The paper tackles the problem of underestimating language-model capabilities when using fixed prompts by proposing a structured prompting framework that estimates performance ceilings. By integrating DSPy with HELM (DSPy+HELM), it systematically evaluates four prompting methods across seven HELM benchmarks using four frontier LMs, comparing against HELM baselines. Key findings show structured prompting yields about a 4% absolute accuracy gain on average, reduces cross-benchmark variance, and can flip leaderboard standings on several tasks; chain-of-thought prompting, in particular, reduces sensitivity to prompt design and is the most cost-effective. The work demonstrates that scalable, automated performance-ceiling approximation leads to more robust, decision-useful benchmarks and provides open-source pipelines for replication and extension.

Abstract

As language models (LMs) are increasingly adopted across domains, high-quality benchmarking frameworks that accurately estimate performance are essential for guiding deployment decisions. While frameworks such as Holistic Evaluation of Language Models (HELM) enable broad evaluation across tasks, they often rely on fixed prompts that fail to generalize across LMs, yielding unrepresentative performance estimates. Unless we approximate each LM's ceiling (maximum achievable via changes to the prompt), we risk underestimating performance. Declarative prompting frameworks, such as DSPy, offer a scalable alternative to manual prompt engineering by crafting structured prompts that can be optimized per task. However, such frameworks have not been systematically evaluated across established benchmarks. We present a reproducible DSPy+HELM framework that introduces structured prompting methods which elicit reasoning, enabling more accurate LM benchmarking. Using four prompting methods, we evaluate four frontier LMs across seven benchmarks (general/medical domain) against existing HELM baseline scores. We find that without structured prompting: (i) HELM underestimates LM performance (by 4% average), (ii) performance estimates vary more across benchmarks (2% standard deviation), (iii) performance gaps are misrepresented (leaderboard rankings flip on 3/7 benchmarks), and (iv) introducing chain-of-thought reduces LM sensitivity to prompt design (smaller across prompts).
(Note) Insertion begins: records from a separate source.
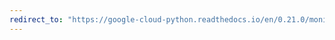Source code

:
 ```yaml
---
redirect_to: "https://google-cloud-python.readthedocs.io/en/0.21.0/monitoring-resource.html"
---
```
To our knowledge, this is the first benchmarking study to systematically integrate structured prompting into an established evaluation framework, demonstrating how scalable performance-ceiling approximation yields more robust, decision-useful benchmarks. We open-source (i) DSPy+HELM Integration (https://github.com/stanford-crfm/helm/pull/3893) and (ii) Prompt Optimization Pipeline (https://github.com/StanfordMIMI/dspy-helm).

Paper Structure

This paper contains 21 sections, 17 equations, 4 figures, 5 tables, 2 algorithms.

Figures (4)

  • Figure 1: Pipeline overview. (a) DSPy takes HELM's baseline prompt and produces structured prompt variants. (b) HELM evaluates models under each prompt variant. With structured prompting, we observe more robust evaluation: (i) improved performance, (ii) reduced variance, (iii) altered gaps (flipped rankings).
  • Figure 2: Structured prompting methods evaluated in our study (Zero-Shot CoT, BFRS, MIPROv2). Each box corresponds to one method, showing how instructions and context differ across methods. For BFRS and MIPROv2, $K$ denotes the number of in-context demonstrations (Inputs $\rightarrow$ Reasoning, Output).
  • Figure 3: Heat map showing $\Delta$ (increase in accuracy) of each prompting method over HELM's baseline (light=small, dark=large). Across four models, x-axis lists prompting methods, y-axis lists benchmarks. All structured prompting methods exhibit similar improvements, while o3 Mini remains relatively insensitive.
  • Figure 4: Accuracy vs cost tradeoff across prompting methods. Each point represents a model-prompt pair, with x-axis showing additional prompt tokens (relative to HELM baseline) and y-axis showing macro-averaged accuracy across benchmarks. Overall, Zero-Shot CoT is the most cost-effective structured prompting method.